### Records shown:
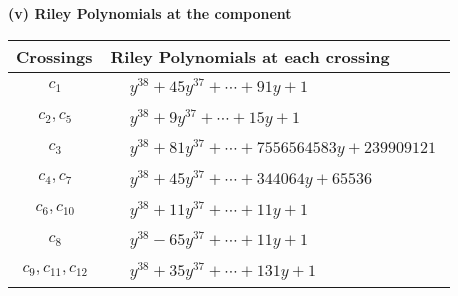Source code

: \documentclass[1p]{elsarticle_modified}
\theoremstyle{definition}
\begin{document}
\flushleft \textbf{(v) Riley Polynomials at the component}\newline \\
\begin{tabular}{m{50pt}|m{274pt}}
Crossings & \hspace{64pt}Riley Polynomials at each crossing \\
\hline $$\begin{aligned}c_{1}\end{aligned}$$&$\begin{aligned}
&y^{38}+45 y^{37}+\cdots+91 y+1
\end{aligned}$\\
\hline $$\begin{aligned}c_{2},c_{5}\end{aligned}$$&$\begin{aligned}
&y^{38}+9 y^{37}+\cdots+15 y+1
\end{aligned}$\\
\hline $$\begin{aligned}c_{3}\end{aligned}$$&$\begin{aligned}
&y^{38}+81 y^{37}+\cdots+7556564583 y+239909121
\end{aligned}$\\
\hline $$\begin{aligned}c_{4},c_{7}\end{aligned}$$&$\begin{aligned}
&y^{38}+45 y^{37}+\cdots+344064 y+65536
\end{aligned}$\\
\hline $$\begin{aligned}c_{6},c_{10}\end{aligned}$$&$\begin{aligned}
&y^{38}+11 y^{37}+\cdots+11 y+1
\end{aligned}$\\
\hline $$\begin{aligned}c_{8}\end{aligned}$$&$\begin{aligned}
&y^{38}-65 y^{37}+\cdots+11 y+1
\end{aligned}$\\
\hline $$\begin{aligned}c_{9},c_{11},c_{12}\end{aligned}$$&$\begin{aligned}
&y^{38}+35 y^{37}+\cdots+131 y+1
\end{aligned}$\\
\hline
\end{tabular}\\~\\
\end{document}
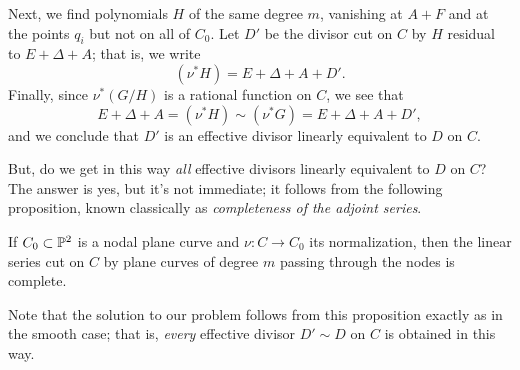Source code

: Next, we find polynomials $H$ of the same degree $m$, vanishing at $A+F$ and at the points $q_i$  but not on all of $C_0$. Let $D'$ be the divisor cut on $C$ by $H$ residual to $E + \Delta + A$; that is, we write
$$
(\nu^*H) = E + \Delta + A + D'.
$$
Finally, since $\nu^*(G/H)$ is a rational function on $C$, we see that 
$$
E + \Delta + A = (\nu^*H) \sim (\nu^*G) = E + \Delta + A + D',
$$
and we conclude that $D'$ is an effective divisor linearly equivalent to $D$ on $C$.

But, do we get in this way \emph{all} effective divisors linearly equivalent to $D$ on $C$? The answer is yes, but it's not immediate; it follows from the following proposition, known classically as \emph{completeness of the adjoint series}.

\begin{proposition}\label{adjoint completeness}
If $C_0 \subset {\mathbb P}^2$ is a nodal plane curve and $\nu : C \to C_0$ its normalization, then the linear series cut on $C$ by plane curves of degree $m$ passing through the nodes is complete.
\end{proposition}

Note  that the solution to our problem follows from this proposition exactly as in the smooth case; that is, \emph{every} effective divisor $D' \sim D$ on $C$ is obtained in this way.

### Assigned task:
Check each line of the entries above for the string "tabular", and return those that contain it.

### Written answer:
\begin{tabular}{m{50pt}|m{274pt}}
\end{tabular}\\~\\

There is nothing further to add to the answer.